> [Work to complete]: Scan the entries for lines with the word "functionality" and copy those lines.

> [Provided information]:
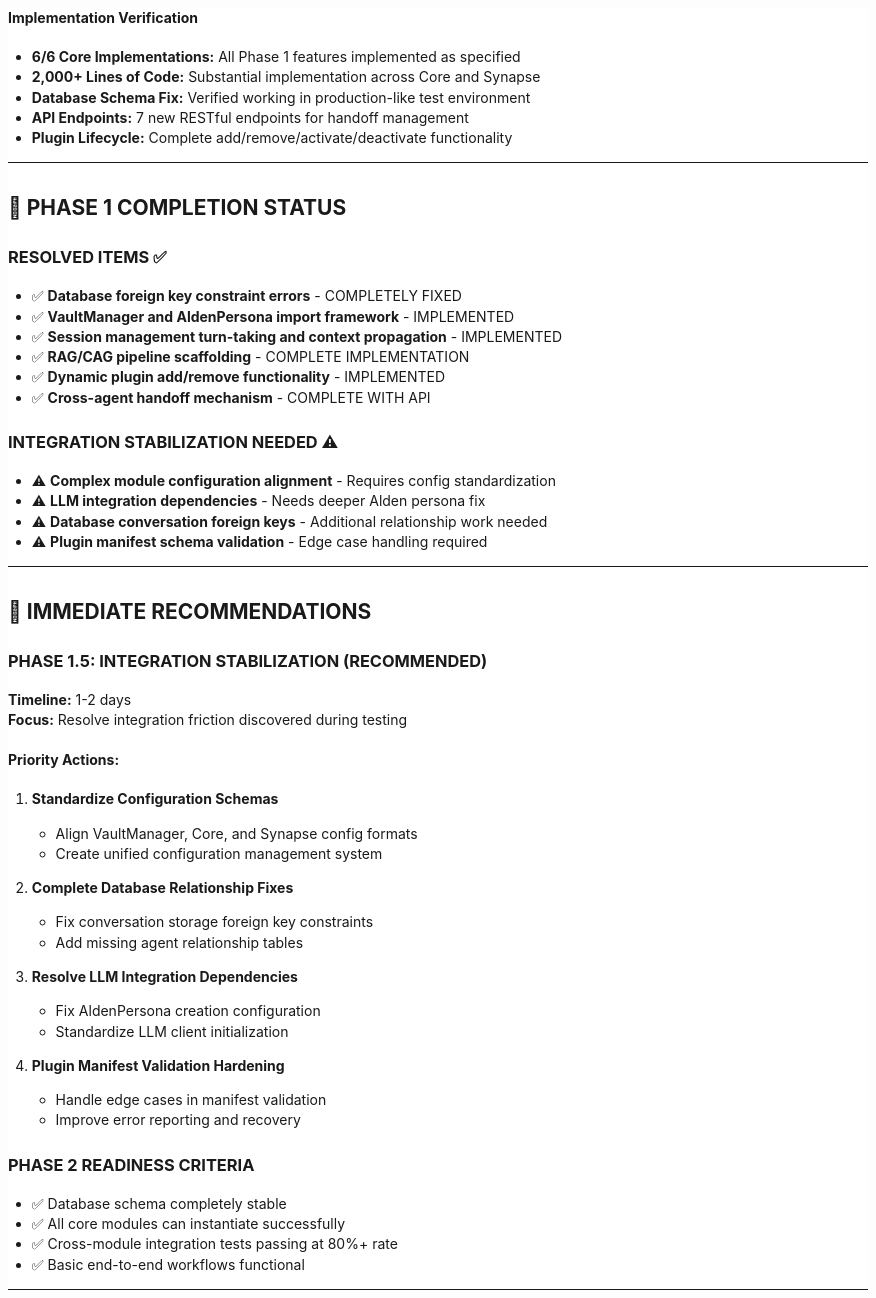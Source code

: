 #### Implementation Verification
- **6/6 Core Implementations:** All Phase 1 features implemented as specified
- **2,000+ Lines of Code:** Substantial implementation across Core and Synapse
- **Database Schema Fix:** Verified working in production-like test environment
- **API Endpoints:** 7 new RESTful endpoints for handoff management
- **Plugin Lifecycle:** Complete add/remove/activate/deactivate functionality

---

## 🔄 PHASE 1 COMPLETION STATUS

### RESOLVED ITEMS ✅
- ✅ **Database foreign key constraint errors** - COMPLETELY FIXED
- ✅ **VaultManager and AldenPersona import framework** - IMPLEMENTED  
- ✅ **Session management turn-taking and context propagation** - IMPLEMENTED
- ✅ **RAG/CAG pipeline scaffolding** - COMPLETE IMPLEMENTATION
- ✅ **Dynamic plugin add/remove functionality** - IMPLEMENTED
- ✅ **Cross-agent handoff mechanism** - COMPLETE WITH API

### INTEGRATION STABILIZATION NEEDED ⚠️
- ⚠️ **Complex module configuration alignment** - Requires config standardization
- ⚠️ **LLM integration dependencies** - Needs deeper Alden persona fix
- ⚠️ **Database conversation foreign keys** - Additional relationship work needed
- ⚠️ **Plugin manifest schema validation** - Edge case handling required

---

## 🎯 IMMEDIATE RECOMMENDATIONS

### **PHASE 1.5: INTEGRATION STABILIZATION (RECOMMENDED)**
**Timeline:** 1-2 days  
**Focus:** Resolve integration friction discovered during testing

#### Priority Actions:
1. **Standardize Configuration Schemas**
   - Align VaultManager, Core, and Synapse config formats
   - Create unified configuration management system

2. **Complete Database Relationship Fixes**
   - Fix conversation storage foreign key constraints
   - Add missing agent relationship tables

3. **Resolve LLM Integration Dependencies**
   - Fix AldenPersona creation configuration
   - Standardize LLM client initialization

4. **Plugin Manifest Validation Hardening**
   - Handle edge cases in manifest validation
   - Improve error reporting and recovery

### **PHASE 2 READINESS CRITERIA**
- ✅ Database schema completely stable
- ✅ All core modules can instantiate successfully
- ✅ Cross-module integration tests passing at 80%+ rate
- ✅ Basic end-to-end workflows functional

---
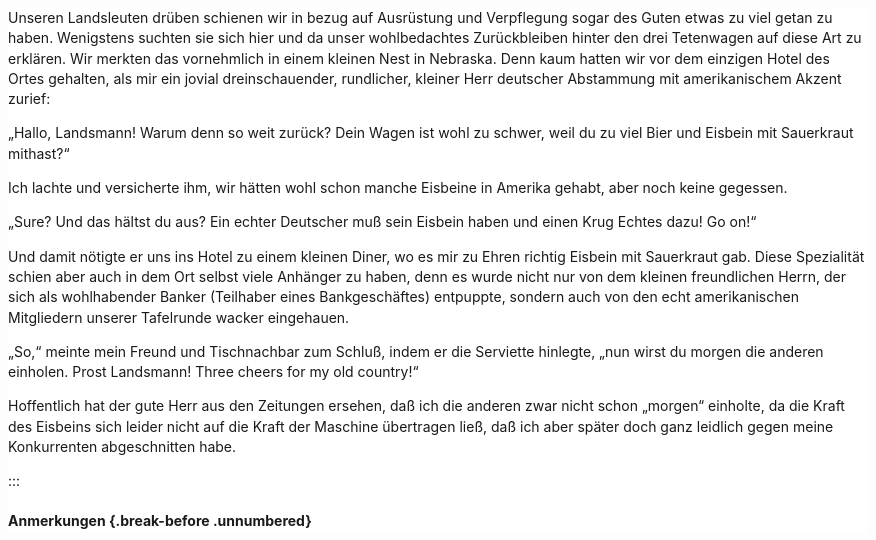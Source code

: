 Unseren Landsleuten drüben schienen wir in bezug auf Ausrüstung und Verpflegung
sogar des Guten etwas zu viel getan zu haben. Wenigstens suchten sie sich hier
und da unser wohlbedachtes Zurückbleiben hinter den drei Tetenwagen auf diese
Art zu erklären. Wir merkten das vornehmlich in einem kleinen Nest in Nebraska.
Denn kaum hatten wir vor dem einzigen Hotel des Ortes gehalten, als mir ein
jovial dreinschauender, rundlicher, kleiner Herr deutscher Abstammung mit
amerikanischem Akzent zurief:

„Hallo, Landsmann! Warum denn so weit zurück? Dein Wagen ist wohl zu schwer,
weil du zu viel Bier und Eisbein mit Sauerkraut mithast?“

Ich lachte und versicherte ihm, wir hätten wohl schon manche Eisbeine in Amerika
gehabt, aber noch keine gegessen.

„Sure? Und das hältst du aus? Ein echter Deutscher muß sein Eisbein haben und
einen Krug Echtes dazu! Go on!“

Und damit nötigte er uns ins Hotel zu einem kleinen Diner, wo es mir zu Ehren
richtig Eisbein mit Sauerkraut gab. Diese Spezialität schien aber auch in dem
Ort selbst viele Anhänger zu haben, denn es wurde nicht nur von dem kleinen
freundlichen Herrn, der sich als wohlhabender Banker (Teilhaber eines
Bankgeschäftes) entpuppte, sondern auch von den echt amerikanischen Mitgliedern
unserer Tafelrunde wacker eingehauen.

„So,“ meinte mein Freund und Tischnachbar zum Schluß, indem er die Serviette
hinlegte, „nun wirst du morgen die anderen einholen. Prost Landsmann! Three
cheers for my old country!“

Hoffentlich hat der gute Herr aus den Zeitungen ersehen, daß ich die anderen
zwar nicht schon „morgen“ einholte, da die Kraft des Eisbeins sich leider nicht
auf die Kraft der Maschine übertragen ließ, daß ich aber später doch ganz
leidlich gegen meine Konkurrenten abgeschnitten habe.

:::

#### **Anmerkungen** {.break-before .unnumbered}
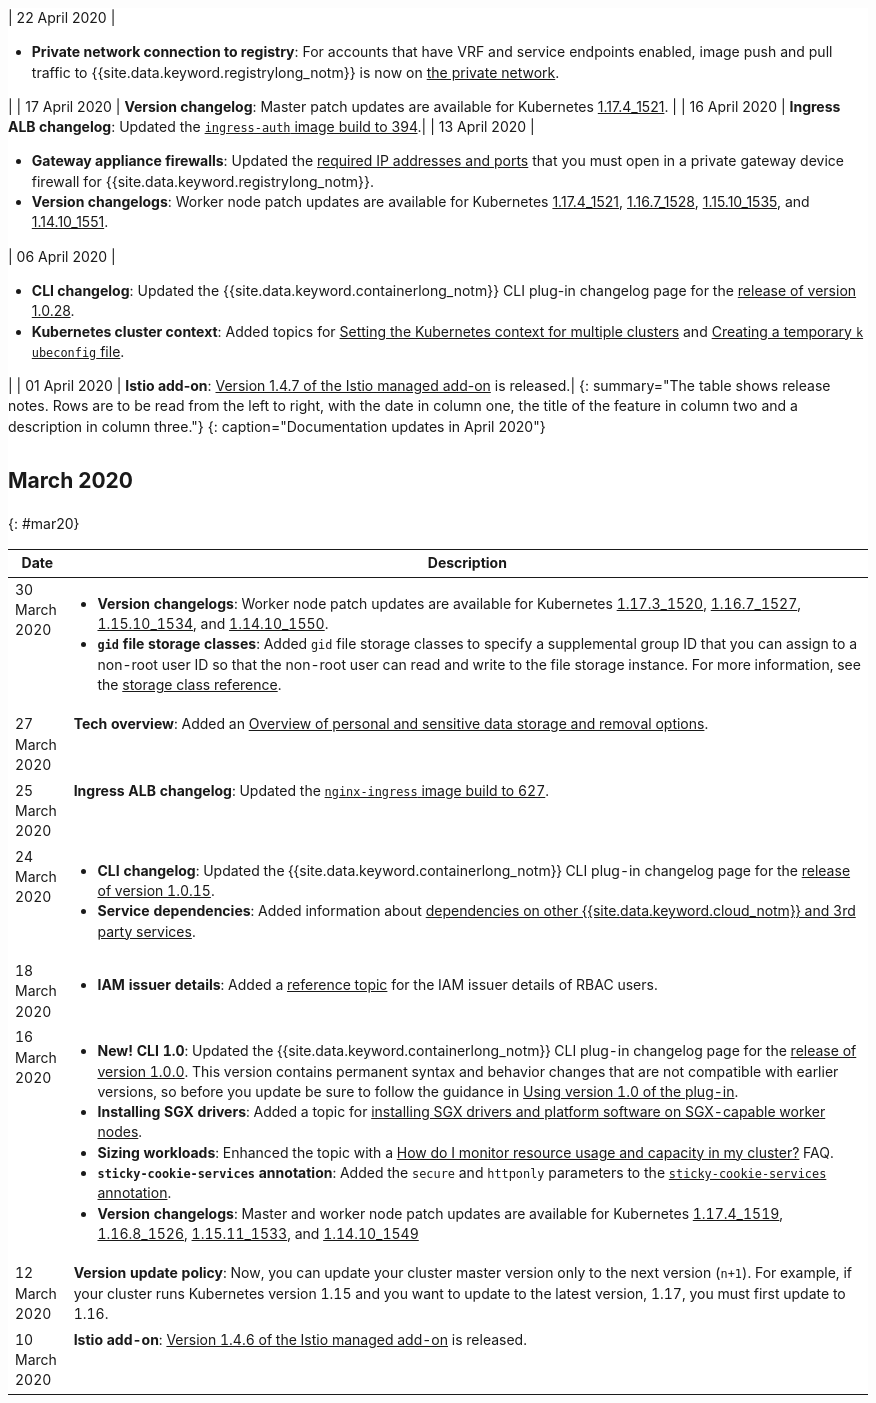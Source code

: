 | 22 April 2020 | <ul><li>**Private network connection to registry**: For accounts that have VRF and service endpoints enabled, image push and pull traffic to {{site.data.keyword.registrylong_notm}} is now on [the private network](/docs/containers?topic=containers-registry#cluster_registry_auth_private).</li></ul>|
| 17 April 2020 | **Version changelog**: Master patch updates are available for Kubernetes [1.17.4_1521](/docs/containers?topic=containers-changelog#1174_1521_master). |
| 16 April 2020 | **Ingress ALB changelog**: Updated the [`ingress-auth` image build to 394](/docs/containers?topic=containers-cluster-add-ons-changelog#alb_changelog).|
| 13 April 2020 | <ul><li>**Gateway appliance firewalls**: Updated the [required IP addresses and ports](/docs/containers?topic=containers-firewall#firewall_private) that you must open in a private gateway device firewall for {{site.data.keyword.registrylong_notm}}.</li><li>**Version changelogs**: Worker node patch updates are available for Kubernetes [1.17.4_1521](/docs/containers?topic=containers-changelog#1174_1521), [1.16.7_1528](/docs/containers?topic=containers-changelog#1168_1528), [1.15.10_1535](/docs/containers?topic=containers-changelog_archive#11511_1535), and [1.14.10_1551](/docs/containers?topic=containers-changelog_archive#11410_1551).</li></ul>
| 06 April 2020 | <ul><li>**CLI changelog**: Updated the {{site.data.keyword.containerlong_notm}} CLI plug-in changelog page for the [release of version 1.0.28](/docs/containers?topic=containers-cs_cli_changelog#10).</li><li>**Kubernetes cluster context**: Added topics for [Setting the Kubernetes context for multiple clusters](/docs/containers?topic=containers-cs_cli_install#cli_config_multiple) and [Creating a temporary `kubeconfig` file](/docs/containers?topic=containers-cs_cli_install#cli_temp_kubeconfig).</li></ul> |
| 01 April 2020 | **Istio add-on**: [Version 1.4.7 of the Istio managed add-on](/docs/containers?topic=containers-istio-changelog#147) is released.|
{: summary="The table shows release notes. Rows are to be read from the left to right, with the date in column one, the title of the feature in column two and a description in column three."}
{: caption="Documentation updates in April 2020"}

## March 2020
{: #mar20}

| Date | Description |
| ---- | ----------- |
| 30 March 2020 | <ul><li>**Version changelogs**: Worker node patch updates are available for Kubernetes [1.17.3_1520](/docs/containers?topic=containers-changelog#1174_1520), [1.16.7_1527](/docs/containers?topic=containers-changelog#1168_1527), [1.15.10_1534](/docs/containers?topic=containers-changelog_archive#11511_1534), and [1.14.10_1550](/docs/containers?topic=containers-changelog_archive#11410_1550).</li><li>**`gid` file storage classes**: Added `gid` file storage classes to specify a supplemental group ID that you can assign to a non-root user ID so that the non-root user can read and write to the file storage instance. For more information, see the [storage class reference](/docs/containers?topic=containers-file_storage#file_storageclass_reference). </li></ul> |
| 27 March 2020 | **Tech overview**: Added an [Overview of personal and sensitive data storage and removal options](/docs/containers?topic=containers-service-arch#ibm-data). |
| 25 March 2020 | **Ingress ALB changelog**: Updated the [`nginx-ingress` image build to 627](/docs/containers?topic=containers-cluster-add-ons-changelog#alb_changelog). |
| 24 March 2020 | <ul><li>**CLI changelog**: Updated the {{site.data.keyword.containerlong_notm}} CLI plug-in changelog page for the [release of version 1.0.15](/docs/containers?topic=containers-cs_cli_changelog#10).</li><li>**Service dependencies**: Added information about [dependencies on other {{site.data.keyword.cloud_notm}} and 3rd party services](/docs/containers?topic=containers-service-arch#dependencies-ibmcloud).</li></ul> |
| 18 March 2020 | <ul><li>**IAM issuer details**: Added a [reference topic](/docs/containers?topic=containers-access_reference#iam_issuer_users) for the IAM issuer details of RBAC users.</li></ul> |
| 16 March 2020 | <ul><li>**New! CLI 1.0**: Updated the {{site.data.keyword.containerlong_notm}} CLI plug-in changelog page for the [release of version 1.0.0](/docs/containers?topic=containers-cs_cli_changelog#10). This version contains permanent syntax and behavior changes that are not compatible with earlier versions, so before you update be sure to follow the guidance in [Using version 1.0 of the plug-in](/docs/containers?topic=containers-cs_cli_changelog#changelog_beta).</li><li>**Installing SGX drivers**: Added a topic for [installing SGX drivers and platform software on SGX-capable worker nodes](/docs/containers?topic=containers-add_workers#install-sgx).</li><li>**Sizing workloads**: Enhanced the topic with a [How do I monitor resource usage and capacity in my cluster?](/docs/containers?topic=containers-strategy#sizing_manage) FAQ.</li><li>**`sticky-cookie-services` annotation**: Added the `secure` and `httponly` parameters to the [`sticky-cookie-services` annotation](/docs/containers?topic=containers-ingress_annotation#sticky-cookie-services).</li><li>**Version changelogs**: Master and worker node patch updates are available for Kubernetes [1.17.4_1519](/docs/containers?topic=containers-changelog#1174_1519), [1.16.8_1526](/docs/containers?topic=containers-changelog#1168_1526), [1.15.11_1533](/docs/containers?topic=containers-changelog_archive#11511_1533), and [1.14.10_1549](/docs/containers?topic=containers-changelog_archive#11410_1549)</li></ul> |
| 12 March 2020 | **Version update policy**: Now, you can update your cluster master version only to the next version (`n+1`). For example, if your cluster runs Kubernetes version 1.15 and you want to update to the latest version, 1.17, you must first update to 1.16.|
| 10 March 2020 | **Istio add-on**: [Version 1.4.6 of the Istio managed add-on](/docs/containers?topic=containers-istio-changelog#146) is released.|
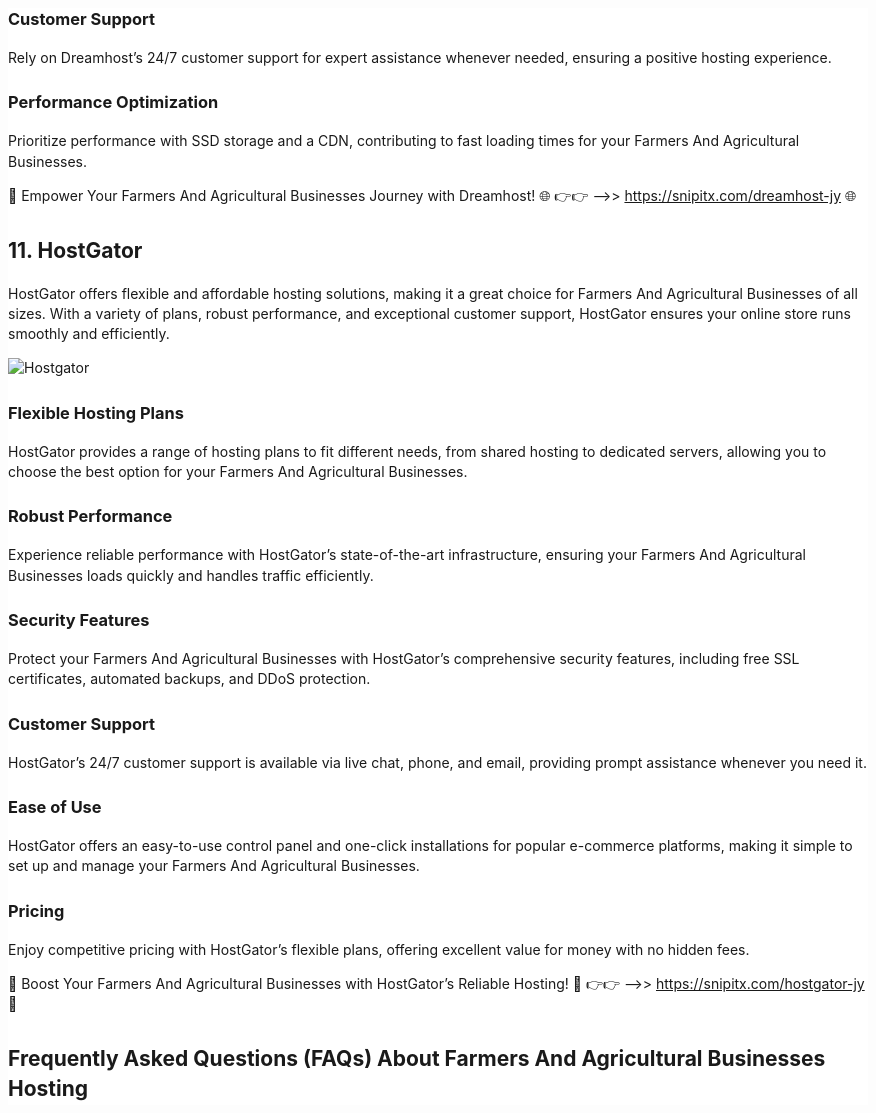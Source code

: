 ### Customer Support
Rely on Dreamhost’s 24/7 customer support for expert assistance whenever needed, ensuring a positive hosting experience.

### Performance Optimization
Prioritize performance with SSD storage and a CDN, contributing to fast loading times for your Farmers And Agricultural Businesses.

🚀 Empower Your Farmers And Agricultural Businesses Journey with Dreamhost! 🌐
👉👉 -->> https://snipitx.com/dreamhost-jy 🌐

## 11. HostGator

HostGator offers flexible and affordable hosting solutions, making it a great choice for Farmers And Agricultural Businesses of all sizes. With a variety of plans, robust performance, and exceptional customer support, HostGator ensures your online store runs smoothly and efficiently.

![Hostgator](https://i.imgur.com/SNC0dSu.jpeg "Hostgator Hosting")

### Flexible Hosting Plans
HostGator provides a range of hosting plans to fit different needs, from shared hosting to dedicated servers, allowing you to choose the best option for your Farmers And Agricultural Businesses.

### Robust Performance
Experience reliable performance with HostGator’s state-of-the-art infrastructure, ensuring your Farmers And Agricultural Businesses loads quickly and handles traffic efficiently.

### Security Features
Protect your Farmers And Agricultural Businesses with HostGator’s comprehensive security features, including free SSL certificates, automated backups, and DDoS protection.

### Customer Support
HostGator’s 24/7 customer support is available via live chat, phone, and email, providing prompt assistance whenever you need it.

### Ease of Use
HostGator offers an easy-to-use control panel and one-click installations for popular e-commerce platforms, making it simple to set up and manage your Farmers And Agricultural Businesses.

### Pricing
Enjoy competitive pricing with HostGator’s flexible plans, offering excellent value for money with no hidden fees.

🌟 Boost Your Farmers And Agricultural Businesses with HostGator’s Reliable Hosting! 🚀
👉👉 -->> https://snipitx.com/hostgator-jy 🚀

## Frequently Asked Questions (FAQs) About Farmers And Agricultural Businesses Hosting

> [Output]:
- **Plugin Lifecycle:** Complete add/remove/activate/deactivate functionality
- ✅ **Dynamic plugin add/remove functionality** - IMPLEMENTED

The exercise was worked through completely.